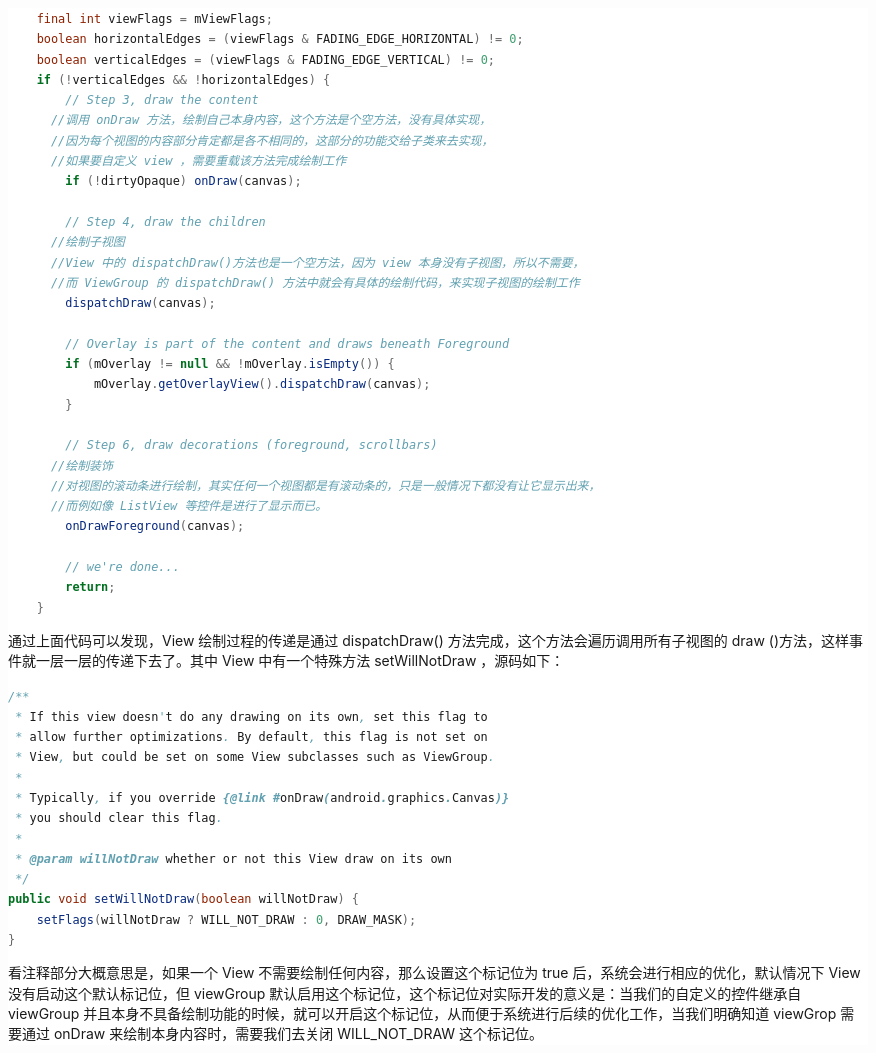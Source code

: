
 ```java
    final int viewFlags = mViewFlags;
    boolean horizontalEdges = (viewFlags & FADING_EDGE_HORIZONTAL) != 0;
    boolean verticalEdges = (viewFlags & FADING_EDGE_VERTICAL) != 0;
    if (!verticalEdges && !horizontalEdges) {
        // Step 3, draw the content
      //调用 onDraw 方法，绘制自己本身内容，这个方法是个空方法，没有具体实现，
      //因为每个视图的内容部分肯定都是各不相同的，这部分的功能交给子类来去实现，
      //如果要自定义 view ，需要重载该方法完成绘制工作
        if (!dirtyOpaque) onDraw(canvas);

        // Step 4, draw the children
      //绘制子视图
      //View 中的 dispatchDraw()方法也是一个空方法，因为 view 本身没有子视图，所以不需要，
      //而 ViewGroup 的 dispatchDraw() 方法中就会有具体的绘制代码，来实现子视图的绘制工作
        dispatchDraw(canvas);

        // Overlay is part of the content and draws beneath Foreground
        if (mOverlay != null && !mOverlay.isEmpty()) {
            mOverlay.getOverlayView().dispatchDraw(canvas);
        }

        // Step 6, draw decorations (foreground, scrollbars)
      //绘制装饰
      //对视图的滚动条进行绘制，其实任何一个视图都是有滚动条的，只是一般情况下都没有让它显示出来，
      //而例如像 ListView 等控件是进行了显示而已。
        onDrawForeground(canvas);

        // we're done...
        return;
    }
```

通过上面代码可以发现，View 绘制过程的传递是通过 dispatchDraw() 方法完成，这个方法会遍历调用所有子视图的 draw ()方法，这样事件就一层一层的传递下去了。其中 View 中有一个特殊方法 setWillNotDraw ，源码如下：

```java
/**
 * If this view doesn't do any drawing on its own, set this flag to
 * allow further optimizations. By default, this flag is not set on
 * View, but could be set on some View subclasses such as ViewGroup.
 *
 * Typically, if you override {@link #onDraw(android.graphics.Canvas)}
 * you should clear this flag.
 *
 * @param willNotDraw whether or not this View draw on its own
 */
public void setWillNotDraw(boolean willNotDraw) {
    setFlags(willNotDraw ? WILL_NOT_DRAW : 0, DRAW_MASK);
}
```

看注释部分大概意思是，如果一个 View 不需要绘制任何内容，那么设置这个标记位为 true 后，系统会进行相应的优化，默认情况下 View 没有启动这个默认标记位，但 viewGroup 默认启用这个标记位，这个标记位对实际开发的意义是：当我们的自定义的控件继承自 viewGroup 并且本身不具备绘制功能的时候，就可以开启这个标记位，从而便于系统进行后续的优化工作，当我们明确知道 viewGrop 需要通过 onDraw 来绘制本身内容时，需要我们去关闭 WILL_NOT_DRAW 这个标记位。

....

* ABOUT THIS EXERCISE: Retype every entry exactly, but keep the pictures out of your copy.

* RESULT FOR THIS TASK:
Source code

:
 ```java
    final int viewFlags = mViewFlags;
    boolean horizontalEdges = (viewFlags & FADING_EDGE_HORIZONTAL) != 0;
    boolean verticalEdges = (viewFlags & FADING_EDGE_VERTICAL) != 0;
    if (!verticalEdges && !horizontalEdges) {
        // Step 3, draw the content
      //调用 onDraw 方法，绘制自己本身内容，这个方法是个空方法，没有具体实现，
      //因为每个视图的内容部分肯定都是各不相同的，这部分的功能交给子类来去实现，
      //如果要自定义 view ，需要重载该方法完成绘制工作
        if (!dirtyOpaque) onDraw(canvas);

        // Step 4, draw the children
      //绘制子视图
      //View 中的 dispatchDraw()方法也是一个空方法，因为 view 本身没有子视图，所以不需要，
      //而 ViewGroup 的 dispatchDraw() 方法中就会有具体的绘制代码，来实现子视图的绘制工作
        dispatchDraw(canvas);

        // Overlay is part of the content and draws beneath Foreground
        if (mOverlay != null && !mOverlay.isEmpty()) {
            mOverlay.getOverlayView().dispatchDraw(canvas);
        }

        // Step 6, draw decorations (foreground, scrollbars)
      //绘制装饰
      //对视图的滚动条进行绘制，其实任何一个视图都是有滚动条的，只是一般情况下都没有让它显示出来，
      //而例如像 ListView 等控件是进行了显示而已。
        onDrawForeground(canvas);

        // we're done...
        return;
    }
```

通过上面代码可以发现，View 绘制过程的传递是通过 dispatchDraw() 方法完成，这个方法会遍历调用所有子视图的 draw ()方法，这样事件就一层一层的传递下去了。其中 View 中有一个特殊方法 setWillNotDraw ，源码如下：

```java
/**
 * If this view doesn't do any drawing on its own, set this flag to
 * allow further optimizations. By default, this flag is not set on
 * View, but could be set on some View subclasses such as ViewGroup.
 *
 * Typically, if you override {@link #onDraw(android.graphics.Canvas)}
 * you should clear this flag.
 *
 * @param willNotDraw whether or not this View draw on its own
 */
public void setWillNotDraw(boolean willNotDraw) {
    setFlags(willNotDraw ? WILL_NOT_DRAW : 0, DRAW_MASK);
}
```

看注释部分大概意思是，如果一个 View 不需要绘制任何内容，那么设置这个标记位为 true 后，系统会进行相应的优化，默认情况下 View 没有启动这个默认标记位，但 viewGroup 默认启用这个标记位，这个标记位对实际开发的意义是：当我们的自定义的控件继承自 viewGroup 并且本身不具备绘制功能的时候，就可以开启这个标记位，从而便于系统进行后续的优化工作，当我们明确知道 viewGrop 需要通过 onDraw 来绘制本身内容时，需要我们去关闭 WILL_NOT_DRAW 这个标记位。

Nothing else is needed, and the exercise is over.